Countess Anna Charlotte Dorothea von Medem (3 February 1761 – 20 August 1821) was born a Gräfin (Countess) of the noble German Baltic Medem family and later became Duchess of Courland. Popularly known as Dorothea of Courland after her marriage to Peter von Biron, the last Duke of Courland, she hosted an aristocratic salon in Berlin and performed various diplomatic duties on behalf of her estranged husband. She would spend the rest of her life in her estate in Löbichgau, where she would invite and host many important political and cultural figures of the time and make many acquaintances, ranging from Goethe over Napoleon I of France to Talleyrand, the latter of whom she was reportedly very close.

Biography
Anna Charlotte Dorothea was born at Mežotne to Johann Friedrich von Medem, a Graf from the old Courland nobility, general-poruchik of the Russian Empire, and (as of 1779) Reichsgraf of the Holy Roman Empire; and his second wife, Louise Charlotte von Manteuffel. Her father, a descendant of Konrad von Mandern, was himself awarded the Order of St. Alexander Nevsky in 1774 for his help in preparing the Treaty of Küçük Kaynarca. He owned many estates in Courland, including Elley and Alt-Autz. Her elder half sister from her father's previous marriage was the poet Elisa von der Recke. Her younger brother was Russian diplomat Christoph Johann von Medem, who built Villa Medem in Mitau (now Jelgava).

Duchess of Courland
On 6 November 1779, eighteen-year-old Dorothea became the third wife of the 55-year-old, childless Duke Peter von Biron, son of the famous Ernst Johann von Biron. The couple had six children, two of whom died in infancy. The four surviving children were all daughters; however, the youngest one, Dorothea, was probably not fathered by; although recognized by the Duke.

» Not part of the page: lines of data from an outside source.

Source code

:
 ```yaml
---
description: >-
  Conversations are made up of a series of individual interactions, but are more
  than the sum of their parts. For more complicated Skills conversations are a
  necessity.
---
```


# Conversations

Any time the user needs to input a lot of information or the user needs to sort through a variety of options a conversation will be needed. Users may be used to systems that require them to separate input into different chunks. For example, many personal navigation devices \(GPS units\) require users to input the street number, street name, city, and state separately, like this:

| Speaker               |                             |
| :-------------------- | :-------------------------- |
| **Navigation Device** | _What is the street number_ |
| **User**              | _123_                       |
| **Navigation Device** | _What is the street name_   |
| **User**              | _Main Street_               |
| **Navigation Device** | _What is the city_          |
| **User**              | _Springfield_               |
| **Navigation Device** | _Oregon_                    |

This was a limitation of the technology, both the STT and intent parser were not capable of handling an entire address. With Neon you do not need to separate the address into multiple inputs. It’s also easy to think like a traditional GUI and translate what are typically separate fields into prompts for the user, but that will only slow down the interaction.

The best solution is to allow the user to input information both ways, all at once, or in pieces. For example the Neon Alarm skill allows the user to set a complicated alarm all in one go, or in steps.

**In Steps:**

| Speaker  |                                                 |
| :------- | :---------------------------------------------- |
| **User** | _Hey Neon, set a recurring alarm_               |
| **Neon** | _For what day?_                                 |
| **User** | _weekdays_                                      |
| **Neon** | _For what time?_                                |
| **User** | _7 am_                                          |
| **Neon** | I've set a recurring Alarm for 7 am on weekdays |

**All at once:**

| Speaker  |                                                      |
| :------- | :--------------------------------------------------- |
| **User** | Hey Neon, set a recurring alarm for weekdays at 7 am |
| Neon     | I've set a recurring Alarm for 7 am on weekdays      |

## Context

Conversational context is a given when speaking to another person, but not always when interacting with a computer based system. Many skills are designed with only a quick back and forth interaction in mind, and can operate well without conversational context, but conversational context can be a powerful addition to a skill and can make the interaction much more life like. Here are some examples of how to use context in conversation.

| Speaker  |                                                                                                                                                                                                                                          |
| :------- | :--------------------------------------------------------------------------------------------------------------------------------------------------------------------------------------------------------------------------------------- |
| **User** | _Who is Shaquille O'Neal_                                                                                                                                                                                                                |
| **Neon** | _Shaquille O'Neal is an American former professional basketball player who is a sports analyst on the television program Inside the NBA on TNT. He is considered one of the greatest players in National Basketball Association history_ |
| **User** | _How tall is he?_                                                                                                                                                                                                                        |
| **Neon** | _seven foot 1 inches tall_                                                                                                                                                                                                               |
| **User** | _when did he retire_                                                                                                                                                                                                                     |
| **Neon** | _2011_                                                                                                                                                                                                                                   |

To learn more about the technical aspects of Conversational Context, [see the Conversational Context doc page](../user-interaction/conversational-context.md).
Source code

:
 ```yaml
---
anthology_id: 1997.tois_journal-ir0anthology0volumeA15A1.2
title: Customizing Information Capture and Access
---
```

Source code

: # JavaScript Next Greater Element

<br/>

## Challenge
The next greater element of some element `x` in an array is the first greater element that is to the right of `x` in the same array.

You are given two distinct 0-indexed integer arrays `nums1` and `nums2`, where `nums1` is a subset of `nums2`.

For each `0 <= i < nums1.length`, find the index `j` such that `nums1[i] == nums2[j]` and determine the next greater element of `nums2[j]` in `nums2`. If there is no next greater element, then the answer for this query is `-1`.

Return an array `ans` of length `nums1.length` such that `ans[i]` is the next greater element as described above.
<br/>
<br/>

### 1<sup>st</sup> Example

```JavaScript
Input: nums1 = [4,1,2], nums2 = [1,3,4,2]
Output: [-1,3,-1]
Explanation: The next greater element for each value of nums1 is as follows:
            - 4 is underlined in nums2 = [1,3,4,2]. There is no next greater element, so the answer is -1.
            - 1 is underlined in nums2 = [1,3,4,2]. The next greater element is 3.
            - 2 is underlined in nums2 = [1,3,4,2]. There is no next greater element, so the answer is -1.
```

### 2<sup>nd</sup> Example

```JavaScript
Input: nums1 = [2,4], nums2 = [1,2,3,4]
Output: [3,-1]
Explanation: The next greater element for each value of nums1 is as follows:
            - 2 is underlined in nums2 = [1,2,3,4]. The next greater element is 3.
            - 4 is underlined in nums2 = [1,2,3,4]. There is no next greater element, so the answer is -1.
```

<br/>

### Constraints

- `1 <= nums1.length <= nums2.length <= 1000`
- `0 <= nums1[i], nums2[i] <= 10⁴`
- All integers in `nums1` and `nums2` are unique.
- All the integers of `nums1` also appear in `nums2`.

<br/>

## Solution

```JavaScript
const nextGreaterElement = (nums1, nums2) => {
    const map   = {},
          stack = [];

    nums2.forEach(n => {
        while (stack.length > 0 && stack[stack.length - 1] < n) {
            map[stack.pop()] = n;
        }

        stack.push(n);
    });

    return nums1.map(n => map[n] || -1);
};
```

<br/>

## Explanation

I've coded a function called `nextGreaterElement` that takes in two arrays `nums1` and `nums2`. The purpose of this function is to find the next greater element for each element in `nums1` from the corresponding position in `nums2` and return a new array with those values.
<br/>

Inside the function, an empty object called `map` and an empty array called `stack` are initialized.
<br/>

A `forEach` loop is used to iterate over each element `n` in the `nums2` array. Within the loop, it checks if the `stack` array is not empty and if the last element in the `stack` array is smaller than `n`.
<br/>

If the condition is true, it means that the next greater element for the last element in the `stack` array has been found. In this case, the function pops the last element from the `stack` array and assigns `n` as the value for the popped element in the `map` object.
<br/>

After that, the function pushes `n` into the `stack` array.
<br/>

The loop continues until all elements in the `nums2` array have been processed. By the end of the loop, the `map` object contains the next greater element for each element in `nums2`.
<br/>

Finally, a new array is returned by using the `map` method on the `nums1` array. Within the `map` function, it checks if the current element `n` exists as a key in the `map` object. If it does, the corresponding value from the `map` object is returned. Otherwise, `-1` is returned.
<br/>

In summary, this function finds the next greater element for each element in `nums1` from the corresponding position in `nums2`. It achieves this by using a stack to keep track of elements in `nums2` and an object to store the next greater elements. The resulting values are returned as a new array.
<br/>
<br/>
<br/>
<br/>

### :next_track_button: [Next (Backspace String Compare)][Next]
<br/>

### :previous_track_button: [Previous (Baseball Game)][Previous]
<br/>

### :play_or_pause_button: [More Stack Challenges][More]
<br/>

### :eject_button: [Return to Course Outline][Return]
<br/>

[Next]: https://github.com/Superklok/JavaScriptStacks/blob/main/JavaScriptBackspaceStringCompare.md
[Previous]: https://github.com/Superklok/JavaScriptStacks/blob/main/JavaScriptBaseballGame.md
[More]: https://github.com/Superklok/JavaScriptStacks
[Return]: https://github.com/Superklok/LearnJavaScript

Dorothea was welcomed into the highest social circles thanks to her new status as duchess as well as her beauty. Because her husband was preoccupied with political difficulties at home involving his overlord the King of Poland and the Courland nobility, he frequently sent her on diplomatic missions to Warsaw, lasting months at a time, and to Berlin, Karlovy Vary, and Saint Petersburg for shorter periods. During these long absences Dorothea became alienated from her husband and had numerous love affairs with other men, including Gustaf Mauritz Armfelt, Talleyrand, and the Polish nobleman, Count Alexander Benedykt Batowski, who allegedly fathered her fourth daughter, born in 1793. After the year she gave birth to her daughter, also named Dorothea (whom her husband nevertheless acknowledged as his own), the Duchess moved permanently to the Palais Kurland in Berlin, where she held an aristocratic salon.

Later life
In 1794 she acquired the Gutsherrschaft Löbichau in Altenburgischen and spent her summers at the newly built Schloss there. Inviting poets, philosophers, relatives and friends to Löbichau, it became known as the Musenhof der Herzogin von Kurland. Her half-sister Elisa von der Recke, who would later be linked with Christoph August Tiedge, came to Löbichau to live and Tsar Alexander I of Russia, Frederick William III of Prussia, Napoleon I of France, Talleyrand, Metternich, Goethe, Schiller and other personalities of the time were the duchess's personal friends. In 1801, she received a proposal from Prince Frederick Adolf of Sweden.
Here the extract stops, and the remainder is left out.